** Dataset entries **
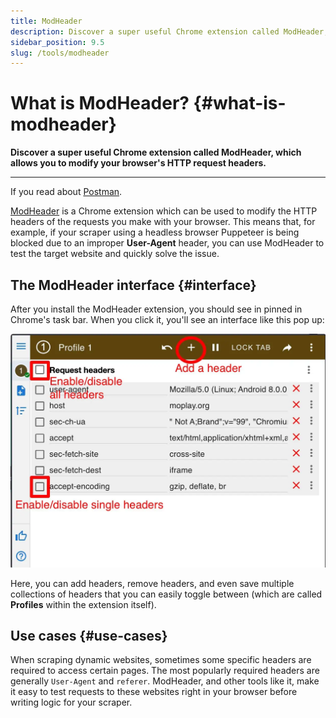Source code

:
 ```yaml
---
title: ModHeader
description: Discover a super useful Chrome extension called ModHeader, which allows you to modify your browser's HTTP request headers.
sidebar_position: 9.5
slug: /tools/modheader
---
```


# What is ModHeader? {#what-is-modheader}

**Discover a super useful Chrome extension called ModHeader, which allows you to modify your browser's HTTP request headers.**

---

If you read about [Postman](./postman.md).

[ModHeader](https://chrome.google.com/webstore/detail/modheader/idgpnmonknjnojddfkpgkljpfnnfcklj?hl=en) is a Chrome extension which can be used to modify the HTTP headers of the requests you make with your browser. This means that, for example, if your scraper using a headless browser Puppeteer is being blocked due to an improper **User-Agent** header, you can use ModHeader to test the target website and quickly solve the issue.

## The ModHeader interface {#interface}

After you install the ModHeader extension, you should see in pinned in Chrome's task bar. When you click it, you'll see an interface like this pop up:

![Modheader's simple interface](./images/modheader.webp)

Here, you can add headers, remove headers, and even save multiple collections of headers that you can easily toggle between (which are called **Profiles** within the extension itself).

## Use cases {#use-cases}

When scraping dynamic websites, sometimes some specific headers are required to access certain pages. The most popularly required headers are generally `User-Agent` and `referer`. ModHeader, and other tools like it, make it easy to test requests to these websites right in your browser before writing logic for your scraper.

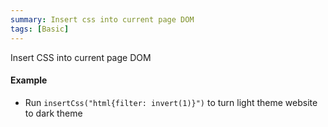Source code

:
```yaml
---
summary: Insert css into current page DOM
tags: [Basic]
---
```


Insert CSS into current page DOM

#### Example

- Run `insertCss("html{filter: invert(1)}")` to turn light theme website to dark theme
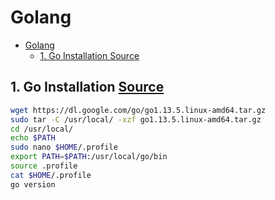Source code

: # Golang

- [Golang](#golang)
  - [1. Go Installation Source](#1-go-installation-source)


## 1. Go Installation [Source](https://golangdocs.com/install-go-linux)

```sh
wget https://dl.google.com/go/go1.13.5.linux-amd64.tar.gz
sudo tar -C /usr/local/ -xzf go1.13.5.linux-amd64.tar.gz
cd /usr/local/
echo $PATH
sudo nano $HOME/.profile
export PATH=$PATH:/usr/local/go/bin
source .profile
cat $HOME/.profile
go version
```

** What is required **
Give every record again exactly, apart from the pictures, which stay out.

** Solution to the exercise **
Source code

:
 ```yaml
---
title: ModHeader
description: Discover a super useful Chrome extension called ModHeader, which allows you to modify your browser's HTTP request headers.
sidebar_position: 9.5
slug: /tools/modheader
---
```


# What is ModHeader? {#what-is-modheader}

**Discover a super useful Chrome extension called ModHeader, which allows you to modify your browser's HTTP request headers.**

---

If you read about [Postman](./postman.md).

[ModHeader](https://chrome.google.com/webstore/detail/modheader/idgpnmonknjnojddfkpgkljpfnnfcklj?hl=en) is a Chrome extension which can be used to modify the HTTP headers of the requests you make with your browser. This means that, for example, if your scraper using a headless browser Puppeteer is being blocked due to an improper **User-Agent** header, you can use ModHeader to test the target website and quickly solve the issue.

## The ModHeader interface {#interface}

After you install the ModHeader extension, you should see in pinned in Chrome's task bar. When you click it, you'll see an interface like this pop up:

![Modheader's simple interface](./images/modheader.webp)

Here, you can add headers, remove headers, and even save multiple collections of headers that you can easily toggle between (which are called **Profiles** within the extension itself).

## Use cases {#use-cases}

When scraping dynamic websites, sometimes some specific headers are required to access certain pages. The most popularly required headers are generally `User-Agent` and `referer`. ModHeader, and other tools like it, make it easy to test requests to these websites right in your browser before writing logic for your scraper.

Source code

:
```yaml
---
summary: Insert css into current page DOM
tags: [Basic]
---
```


Insert CSS into current page DOM

#### Example

- Run `insertCss("html{filter: invert(1)}")` to turn light theme website to dark theme
Source code

: # Golang

- [Golang](#golang)
  - [1. Go Installation Source](#1-go-installation-source)


## 1. Go Installation [Source](https://golangdocs.com/install-go-linux)

```sh
wget https://dl.google.com/go/go1.13.5.linux-amd64.tar.gz
sudo tar -C /usr/local/ -xzf go1.13.5.linux-amd64.tar.gz
cd /usr/local/
echo $PATH
sudo nano $HOME/.profile
export PATH=$PATH:/usr/local/go/bin
source .profile
cat $HOME/.profile
go version
```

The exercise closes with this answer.